Michigan residents sue local government over lead in tap water

Residents of Flint said they suffered respiratory disorders and skin lesions

Andrew Buncombe
New York
Tuesday 17 November 2015 21:33
Flint resident Gladyes Williamson cries as lawsuit is filed
Flint resident Gladyes Williamson cries as lawsuit is filed

Residents of a city in Michigan have filed a class action lawsuit - accusing the city and state of endangering their health by exposing them to dangerous levels of lead in their water.

The class action lawsuit challenges a decision taken last year to switch the city’s supply to water sourced from the Flint River rather than Detroit’s water system in an attempt to save money.

Residents complained of various health problems from using the local water, including respiratory disorders and skin lesions, despite officials' assurances that the water was safe, Reuters reported.

A federal lawsuit filed last week said the measure was taken after Governor Rick Snyder placed the city of about 99,000 people under emergency financial management.

Mr Snyder decided last month to switch Flint residents back to Detroit's water system.
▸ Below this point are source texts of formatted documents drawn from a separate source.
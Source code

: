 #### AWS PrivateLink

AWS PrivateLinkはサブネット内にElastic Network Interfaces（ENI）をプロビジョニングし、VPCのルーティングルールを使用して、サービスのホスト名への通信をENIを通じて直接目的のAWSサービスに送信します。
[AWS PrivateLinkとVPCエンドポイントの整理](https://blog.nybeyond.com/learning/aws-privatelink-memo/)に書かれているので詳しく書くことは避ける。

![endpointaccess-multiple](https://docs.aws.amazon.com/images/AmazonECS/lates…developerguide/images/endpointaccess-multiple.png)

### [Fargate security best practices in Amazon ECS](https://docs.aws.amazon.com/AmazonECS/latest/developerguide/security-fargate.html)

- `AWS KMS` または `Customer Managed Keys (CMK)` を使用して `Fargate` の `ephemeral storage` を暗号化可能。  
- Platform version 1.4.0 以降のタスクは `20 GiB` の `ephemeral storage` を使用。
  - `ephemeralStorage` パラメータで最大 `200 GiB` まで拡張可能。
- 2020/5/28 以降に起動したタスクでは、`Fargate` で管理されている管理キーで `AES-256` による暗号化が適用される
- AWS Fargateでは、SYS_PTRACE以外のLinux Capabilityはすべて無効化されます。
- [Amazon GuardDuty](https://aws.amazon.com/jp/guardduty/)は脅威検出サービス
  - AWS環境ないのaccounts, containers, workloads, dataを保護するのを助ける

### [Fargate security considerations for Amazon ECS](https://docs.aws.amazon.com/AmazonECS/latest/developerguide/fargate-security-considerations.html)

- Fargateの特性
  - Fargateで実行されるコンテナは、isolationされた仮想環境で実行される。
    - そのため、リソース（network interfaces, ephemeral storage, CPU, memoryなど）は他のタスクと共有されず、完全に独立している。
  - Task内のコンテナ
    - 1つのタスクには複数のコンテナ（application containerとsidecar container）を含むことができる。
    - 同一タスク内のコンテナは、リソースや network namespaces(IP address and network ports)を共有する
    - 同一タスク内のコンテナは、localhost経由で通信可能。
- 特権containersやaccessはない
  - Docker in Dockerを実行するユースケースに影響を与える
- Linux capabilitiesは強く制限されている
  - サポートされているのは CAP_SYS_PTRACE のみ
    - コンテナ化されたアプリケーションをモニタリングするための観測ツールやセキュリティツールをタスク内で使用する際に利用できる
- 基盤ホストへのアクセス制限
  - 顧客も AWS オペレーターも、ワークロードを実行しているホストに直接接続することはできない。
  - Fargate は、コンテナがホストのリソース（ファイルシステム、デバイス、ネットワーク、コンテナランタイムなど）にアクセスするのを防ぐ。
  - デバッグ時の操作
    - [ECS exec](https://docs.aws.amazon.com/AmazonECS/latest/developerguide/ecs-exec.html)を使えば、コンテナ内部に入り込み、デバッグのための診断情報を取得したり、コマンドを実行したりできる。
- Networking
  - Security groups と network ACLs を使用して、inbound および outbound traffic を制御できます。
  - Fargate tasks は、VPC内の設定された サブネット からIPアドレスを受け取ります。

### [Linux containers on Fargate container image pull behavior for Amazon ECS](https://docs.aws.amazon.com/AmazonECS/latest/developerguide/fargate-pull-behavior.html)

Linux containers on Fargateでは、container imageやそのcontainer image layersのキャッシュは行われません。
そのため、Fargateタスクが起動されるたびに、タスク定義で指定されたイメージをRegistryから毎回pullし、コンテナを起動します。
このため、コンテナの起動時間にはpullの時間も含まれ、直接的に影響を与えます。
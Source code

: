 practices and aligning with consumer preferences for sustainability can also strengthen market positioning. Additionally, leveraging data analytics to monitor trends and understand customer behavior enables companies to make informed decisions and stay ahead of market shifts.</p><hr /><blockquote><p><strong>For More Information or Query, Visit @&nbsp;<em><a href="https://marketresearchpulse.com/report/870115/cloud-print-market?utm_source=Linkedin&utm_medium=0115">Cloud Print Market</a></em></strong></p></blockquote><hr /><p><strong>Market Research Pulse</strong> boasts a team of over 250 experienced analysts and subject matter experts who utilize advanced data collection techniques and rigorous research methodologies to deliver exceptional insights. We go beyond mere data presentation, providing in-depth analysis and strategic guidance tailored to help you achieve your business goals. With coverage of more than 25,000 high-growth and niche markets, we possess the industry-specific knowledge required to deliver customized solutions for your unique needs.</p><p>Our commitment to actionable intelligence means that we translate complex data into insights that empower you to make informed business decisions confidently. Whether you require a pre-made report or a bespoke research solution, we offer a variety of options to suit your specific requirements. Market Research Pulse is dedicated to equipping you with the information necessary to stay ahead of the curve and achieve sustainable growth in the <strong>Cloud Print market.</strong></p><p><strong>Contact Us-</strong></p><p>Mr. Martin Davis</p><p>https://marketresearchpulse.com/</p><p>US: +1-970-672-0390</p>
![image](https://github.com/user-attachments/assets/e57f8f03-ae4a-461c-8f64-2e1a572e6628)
But the lawsuit said the damage had already been done, and that it would take time to fix pipes and service lines corroded by Flint River water.

“Defendants' conduct in exposing Flint residents to toxic water was so egregious and so outrageous that it shocks the conscience,” said the lawsuit.

“For more than 18 months, state and local government officials ignored irrefutable evidence that the water pumped from the Flint River exposed users to extreme toxicity.”

On Monday, the American Civil Liberties Union of Michigan and the nonprofit Natural Resources Defense Council said they also intend to sue if problems are not fixed.

“This action is about holding the government accountable for failing to protect the public health of an entire community,” said Anjali Waikar, an environmental justice staff attorney at the Natural Resources Defense Council.

“This case also highlights a troubling trend in which the government is willing to cut costs at the expense of its most vulnerable citizens.”

Michael Steinberg, legal director for the ACLU of Michigan, said: “In their short-sighted effort to save a buck, the leaders who were supposed to be protecting Flint’s citizens instead left them exposed to dangerously high levels of lead contamination.”

The crisis has had considerable fall-out. Earlier this week, the engineer in charge of the city’s water supply, Howard Croft, resigned from his position in order to regain public trust.

“It is with deep sadness that I tender my immediate resignation” as public works director,” he said in a letter.

“With the city engaged in transition and working to regain public trust, I believe that now is the right time for me to step down from this position.”

Sara Wurfel, a spokeswoman for Mr Snyder, the governor, said state officials have not yet been served with the lawsuit and could not comment on it.

“What we would say is that we're focused on moving forward and ensuring public health and clean, safe drinking water,” Ms Wurfel told the The Flint Journal-MLive.

“The governor has outlined a detailed multiple step action plan for both immediate, mid and long term.”